The director and editors of All About Mary under the auspices of the International Marian Research Institute do not necessarily endorse or agree with the events and ideas expressed in this feature. Our sole purpose is to report on items about Mary gleaned from a myriad of papers representing the secular press.

New Nativity Mingles Art, Faith, Science, Symbolism (Grapevine) January, 2017

In a new Nativity scene inside the main entrance of the 1700 South Patterson Building on the University of Dayton's River Campus, a Dayton-area teacher and a UD Research Institute IT systems administrator blend faith, art, science and symbolism.

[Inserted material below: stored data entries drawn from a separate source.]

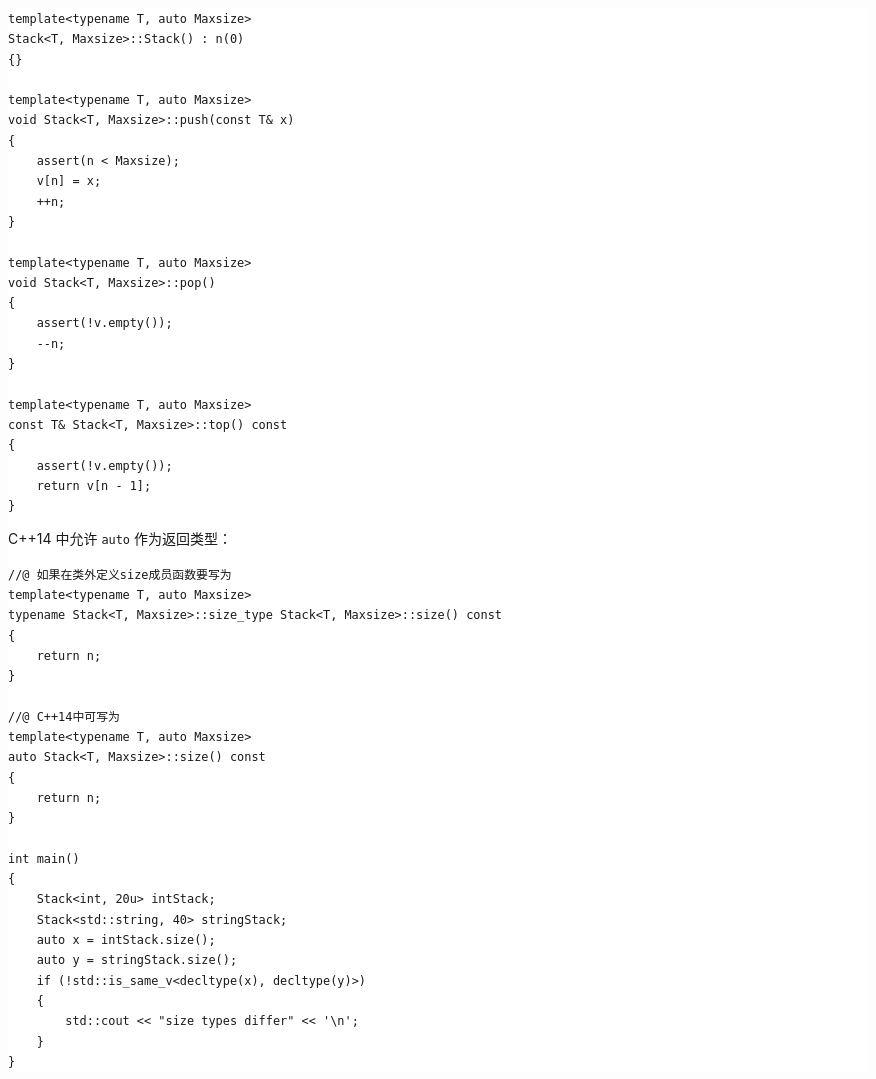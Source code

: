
 ```
template<typename T, auto Maxsize>
Stack<T, Maxsize>::Stack() : n(0)
{}

template<typename T, auto Maxsize>
void Stack<T, Maxsize>::push(const T& x)
{
    assert(n < Maxsize);
    v[n] = x;
    ++n;
}

template<typename T, auto Maxsize>
void Stack<T, Maxsize>::pop()
{
    assert(!v.empty());
    --n;
}

template<typename T, auto Maxsize>
const T& Stack<T, Maxsize>::top() const
{
    assert(!v.empty());
    return v[n - 1];
}
```

C++14 中允许 `auto` 作为返回类型：

```
//@ 如果在类外定义size成员函数要写为
template<typename T, auto Maxsize>
typename Stack<T, Maxsize>::size_type Stack<T, Maxsize>::size() const
{
    return n;
}

//@ C++14中可写为
template<typename T, auto Maxsize>
auto Stack<T, Maxsize>::size() const
{
    return n;
}

int main()
{
    Stack<int, 20u> intStack;
    Stack<std::string, 40> stringStack;
    auto x = intStack.size();
    auto y = stringStack.size();
    if (!std::is_same_v<decltype(x), decltype(y)>)
    {
        std::cout << "size types differ" << '\n';
    }
}
```
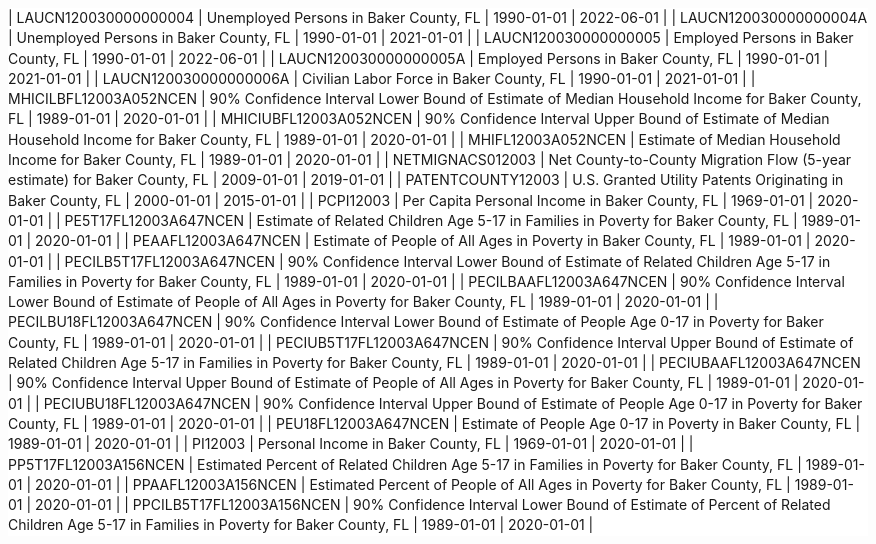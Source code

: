 | LAUCN120030000000004      | Unemployed Persons in Baker County, FL                                                                                                                                    | 1990-01-01          | 2022-06-01        |
| LAUCN120030000000004A     | Unemployed Persons in Baker County, FL                                                                                                                                    | 1990-01-01          | 2021-01-01        |
| LAUCN120030000000005      | Employed Persons in Baker County, FL                                                                                                                                      | 1990-01-01          | 2022-06-01        |
| LAUCN120030000000005A     | Employed Persons in Baker County, FL                                                                                                                                      | 1990-01-01          | 2021-01-01        |
| LAUCN120030000000006A     | Civilian Labor Force in Baker County, FL                                                                                                                                  | 1990-01-01          | 2021-01-01        |
| MHICILBFL12003A052NCEN    | 90% Confidence Interval Lower Bound of Estimate of Median Household Income for Baker County, FL                                                                           | 1989-01-01          | 2020-01-01        |
| MHICIUBFL12003A052NCEN    | 90% Confidence Interval Upper Bound of Estimate of Median Household Income for Baker County, FL                                                                           | 1989-01-01          | 2020-01-01        |
| MHIFL12003A052NCEN        | Estimate of Median Household Income for Baker County, FL                                                                                                                  | 1989-01-01          | 2020-01-01        |
| NETMIGNACS012003          | Net County-to-County Migration Flow (5-year estimate) for Baker County, FL                                                                                                | 2009-01-01          | 2019-01-01        |
| PATENTCOUNTY12003         | U.S. Granted Utility Patents Originating in Baker County, FL                                                                                                              | 2000-01-01          | 2015-01-01        |
| PCPI12003                 | Per Capita Personal Income in Baker County, FL                                                                                                                            | 1969-01-01          | 2020-01-01        |
| PE5T17FL12003A647NCEN     | Estimate of Related Children Age 5-17 in Families in Poverty for Baker County, FL                                                                                         | 1989-01-01          | 2020-01-01        |
| PEAAFL12003A647NCEN       | Estimate of People of All Ages in Poverty in Baker County, FL                                                                                                             | 1989-01-01          | 2020-01-01        |
| PECILB5T17FL12003A647NCEN | 90% Confidence Interval Lower Bound of Estimate of Related Children Age 5-17 in Families in Poverty for Baker County, FL                                                  | 1989-01-01          | 2020-01-01        |
| PECILBAAFL12003A647NCEN   | 90% Confidence Interval Lower Bound of Estimate of People of All Ages in Poverty for Baker County, FL                                                                     | 1989-01-01          | 2020-01-01        |
| PECILBU18FL12003A647NCEN  | 90% Confidence Interval Lower Bound of Estimate of People Age 0-17 in Poverty for Baker County, FL                                                                        | 1989-01-01          | 2020-01-01        |
| PECIUB5T17FL12003A647NCEN | 90% Confidence Interval Upper Bound of Estimate of Related Children Age 5-17 in Families in Poverty for Baker County, FL                                                  | 1989-01-01          | 2020-01-01        |
| PECIUBAAFL12003A647NCEN   | 90% Confidence Interval Upper Bound of Estimate of People of All Ages in Poverty for Baker County, FL                                                                     | 1989-01-01          | 2020-01-01        |
| PECIUBU18FL12003A647NCEN  | 90% Confidence Interval Upper Bound of Estimate of People Age 0-17 in Poverty for Baker County, FL                                                                        | 1989-01-01          | 2020-01-01        |
| PEU18FL12003A647NCEN      | Estimate of People Age 0-17 in Poverty in Baker County, FL                                                                                                                | 1989-01-01          | 2020-01-01        |
| PI12003                   | Personal Income in Baker County, FL                                                                                                                                       | 1969-01-01          | 2020-01-01        |
| PP5T17FL12003A156NCEN     | Estimated Percent of Related Children Age 5-17 in Families in Poverty for Baker County, FL                                                                                | 1989-01-01          | 2020-01-01        |
| PPAAFL12003A156NCEN       | Estimated Percent of People of All Ages in Poverty for Baker County, FL                                                                                                   | 1989-01-01          | 2020-01-01        |
| PPCILB5T17FL12003A156NCEN | 90% Confidence Interval Lower Bound of Estimate of Percent of Related Children Age 5-17 in Families in Poverty for Baker County, FL                                       | 1989-01-01          | 2020-01-01        |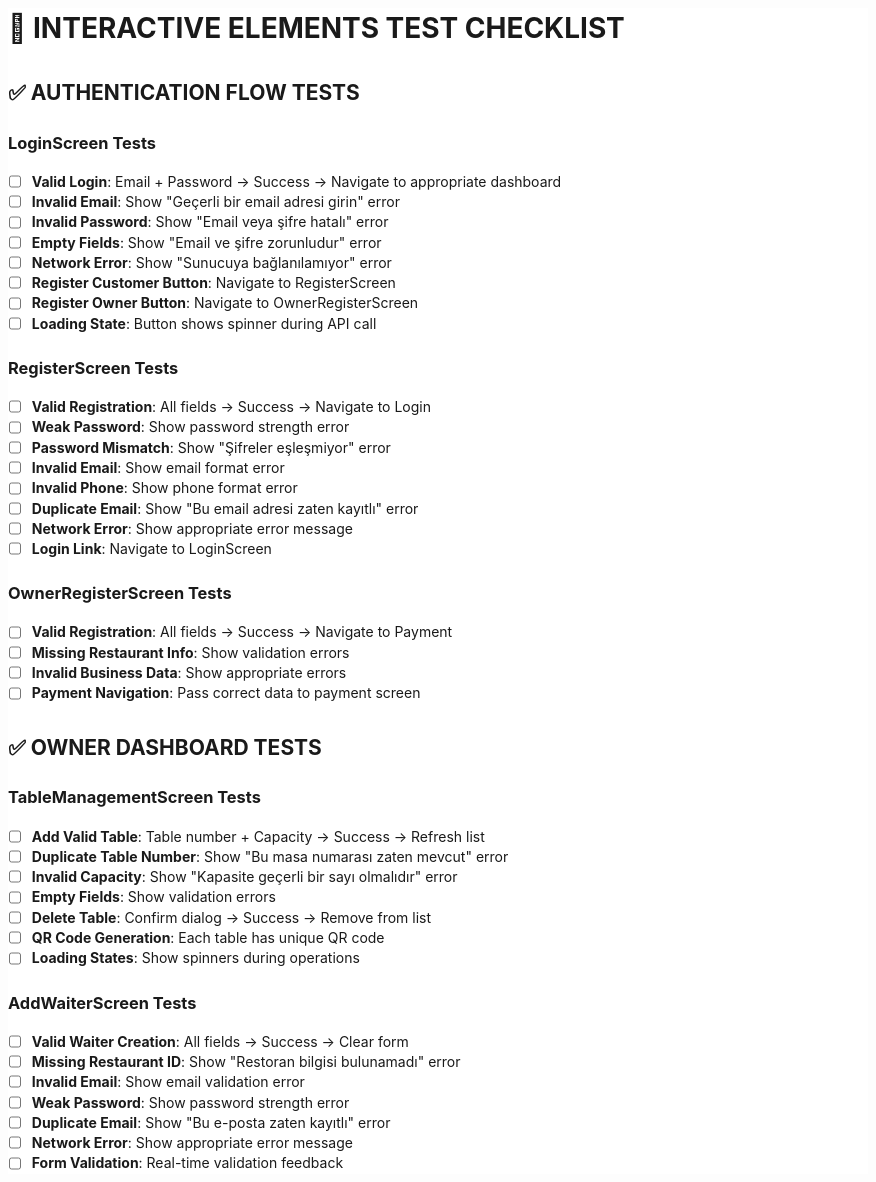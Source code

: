 # 🧪 INTERACTIVE ELEMENTS TEST CHECKLIST

## **✅ AUTHENTICATION FLOW TESTS**

### **LoginScreen Tests**
- [ ] **Valid Login**: Email + Password → Success → Navigate to appropriate dashboard
- [ ] **Invalid Email**: Show "Geçerli bir email adresi girin" error
- [ ] **Invalid Password**: Show "Email veya şifre hatalı" error
- [ ] **Empty Fields**: Show "Email ve şifre zorunludur" error
- [ ] **Network Error**: Show "Sunucuya bağlanılamıyor" error
- [ ] **Register Customer Button**: Navigate to RegisterScreen
- [ ] **Register Owner Button**: Navigate to OwnerRegisterScreen
- [ ] **Loading State**: Button shows spinner during API call

### **RegisterScreen Tests**
- [ ] **Valid Registration**: All fields → Success → Navigate to Login
- [ ] **Weak Password**: Show password strength error
- [ ] **Password Mismatch**: Show "Şifreler eşleşmiyor" error
- [ ] **Invalid Email**: Show email format error
- [ ] **Invalid Phone**: Show phone format error
- [ ] **Duplicate Email**: Show "Bu email adresi zaten kayıtlı" error
- [ ] **Network Error**: Show appropriate error message
- [ ] **Login Link**: Navigate to LoginScreen

### **OwnerRegisterScreen Tests**
- [ ] **Valid Registration**: All fields → Success → Navigate to Payment
- [ ] **Missing Restaurant Info**: Show validation errors
- [ ] **Invalid Business Data**: Show appropriate errors
- [ ] **Payment Navigation**: Pass correct data to payment screen

## **✅ OWNER DASHBOARD TESTS**

### **TableManagementScreen Tests**
- [ ] **Add Valid Table**: Table number + Capacity → Success → Refresh list
- [ ] **Duplicate Table Number**: Show "Bu masa numarası zaten mevcut" error
- [ ] **Invalid Capacity**: Show "Kapasite geçerli bir sayı olmalıdır" error
- [ ] **Empty Fields**: Show validation errors
- [ ] **Delete Table**: Confirm dialog → Success → Remove from list
- [ ] **QR Code Generation**: Each table has unique QR code
- [ ] **Loading States**: Show spinners during operations

### **AddWaiterScreen Tests**
- [ ] **Valid Waiter Creation**: All fields → Success → Clear form
- [ ] **Missing Restaurant ID**: Show "Restoran bilgisi bulunamadı" error
- [ ] **Invalid Email**: Show email validation error
- [ ] **Weak Password**: Show password strength error
- [ ] **Duplicate Email**: Show "Bu e-posta zaten kayıtlı" error
- [ ] **Network Error**: Show appropriate error message
- [ ] **Form Validation**: Real-time validation feedback
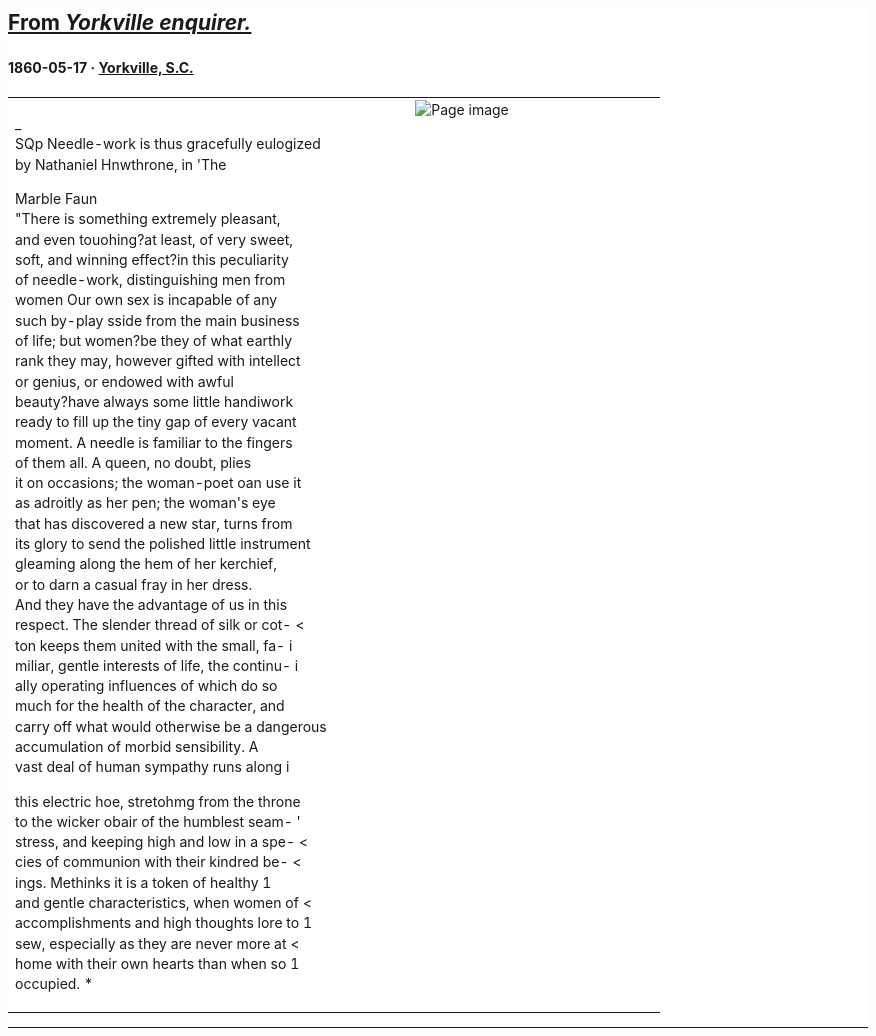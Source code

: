 
## [From _Yorkville enquirer._](https://www.loc.gov/resource/sn84026925/1860-05-17/ed-1/?sp=1)

#### 1860-05-17 &middot; [Yorkville, S.C.](http://dbpedia.org/resource/York%2C_South_Carolina)

<table style="width: 100%;"><tr><td style="width: 50%">

_  
SQp Needle-work is thus gracefully eulogized  
by Nathaniel Hnwthrone, in &#x27;The  
  
Marble Faun  
&quot;There is something extremely pleasant,  
and even touohing?at least, of very sweet,  
soft, and winning effect?in this peculiarity  
of needle-work, distinguishing men from  
women Our own sex is incapable of any  
such by-play sside from the main business  
of life; but women?be they of what earthly  
rank they may, however gifted with intellect  
or genius, or endowed with awful  
beauty?have always some little handiwork  
ready to fill up the tiny gap of every vacant  
moment. A needle is familiar to the fingers  
of them all. A queen, no doubt, plies  
it on occasions; the woman-poet oan use it  
as adroitly as her pen; the woman&#x27;s eye  
that has discovered a new star, turns from  
its glory to send the polished little instrument  
gleaming along the hem of her kerchief,  
or to darn a casual fray in her dress.  
And they have the advantage of us in this  
respect. The slender thread of silk or cot- &lt;  
ton keeps them united with the small, fa- i  
miliar, gentle interests of life, the continu- i  
ally operating influences of which do so  
much for the health of the character, and  
carry off what would otherwise be a dangerous  
accumulation of morbid sensibility. A  
vast deal of human sympathy runs along i  
  
this electric hoe, stretohmg from the throne  
to the wicker obair of the humblest seam- &#x27;  
stress, and keeping high and low in a spe- &lt;  
cies of communion with their kindred be- &lt;  
ings. Methinks it is a token of healthy 1  
and gentle characteristics, when women of &lt;  
accomplishments and high thoughts lore to 1  
sew, especially as they are never more at &lt;  
home with their own hearts than when so 1  
occupied. *
</td><td style="width: 50%; max-height: 75%; margin: auto; display: block;">
<img alt="Page image" src="https://tile.loc.gov/image-services/iiif/service:ndnp:scu:batch_scu_chitlinstrut_ver01:data:sn84026925:00295862695:1860051701:0417/pct:72.931655,42.892111,14.208633,23.244210/!600,600/0/default.jpg"/>
</td>
</tr></table>

---
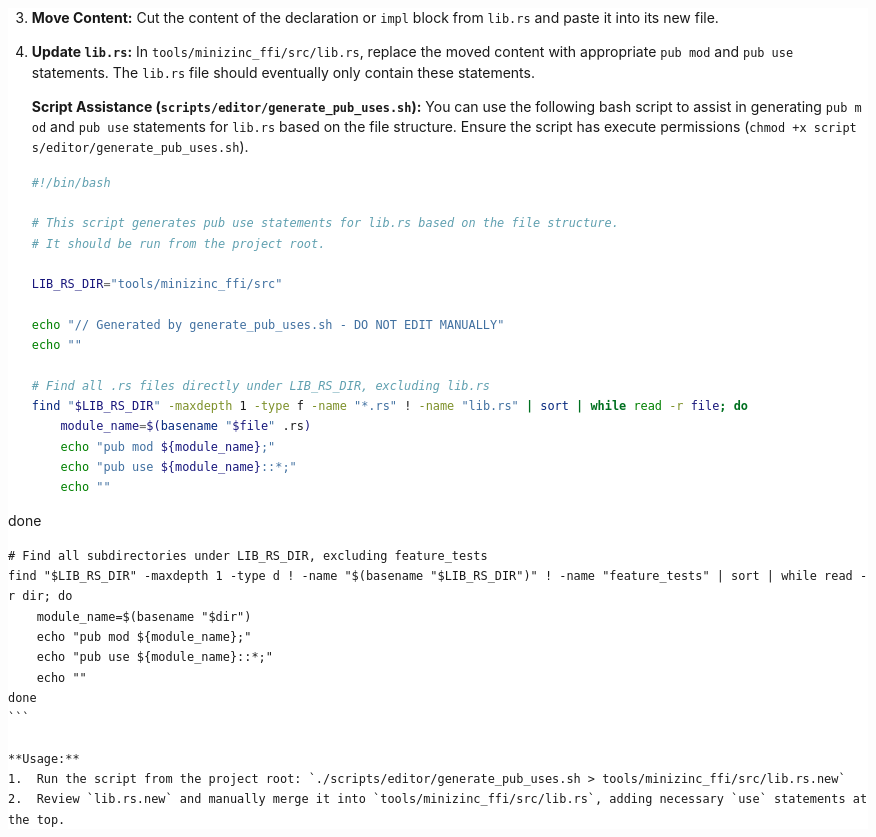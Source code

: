 3.  **Move Content:** Cut the content of the declaration or `impl` block from `lib.rs` and paste it into its new file.

4.  **Update `lib.rs`:** In `tools/minizinc_ffi/src/lib.rs`, replace the moved content with appropriate `pub mod` and `pub use` statements. The `lib.rs` file should eventually only contain these statements.

    **Script Assistance (`scripts/editor/generate_pub_uses.sh`):**
    You can use the following bash script to assist in generating `pub mod` and `pub use` statements for `lib.rs` based on the file structure. Ensure the script has execute permissions (`chmod +x scripts/editor/generate_pub_uses.sh`).

    ```bash
    #!/bin/bash

    # This script generates pub use statements for lib.rs based on the file structure.
    # It should be run from the project root.

    LIB_RS_DIR="tools/minizinc_ffi/src"

    echo "// Generated by generate_pub_uses.sh - DO NOT EDIT MANUALLY"
    echo ""

    # Find all .rs files directly under LIB_RS_DIR, excluding lib.rs
    find "$LIB_RS_DIR" -maxdepth 1 -type f -name "*.rs" ! -name "lib.rs" | sort | while read -r file; do
        module_name=$(basename "$file" .rs)
        echo "pub mod ${module_name};"
        echo "pub use ${module_name}::*;"
        echo ""
done

    # Find all subdirectories under LIB_RS_DIR, excluding feature_tests
    find "$LIB_RS_DIR" -maxdepth 1 -type d ! -name "$(basename "$LIB_RS_DIR")" ! -name "feature_tests" | sort | while read -r dir; do
        module_name=$(basename "$dir")
        echo "pub mod ${module_name};"
        echo "pub use ${module_name}::*;"
        echo ""
    done
    ```

    **Usage:**
    1.  Run the script from the project root: `./scripts/editor/generate_pub_uses.sh > tools/minizinc_ffi/src/lib.rs.new`
    2.  Review `lib.rs.new` and manually merge it into `tools/minizinc_ffi/src/lib.rs`, adding necessary `use` statements at the top.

The "Tensegrity Nativity," which the artists say was inspired by the Holy Spirit, features at its center the Holy Family, sculpted of cement around a constructed frame by Huber Heights elementary school teacher, Andrew Brownfield ’96. Around it is an assembly of five 12-foot struts, all supported without touching in a network of knotted cords using a concept known as "tensegrity," popularized in the 1950's by artist, Kenneth Snelson, and architect-inventor, Buckminster Fuller....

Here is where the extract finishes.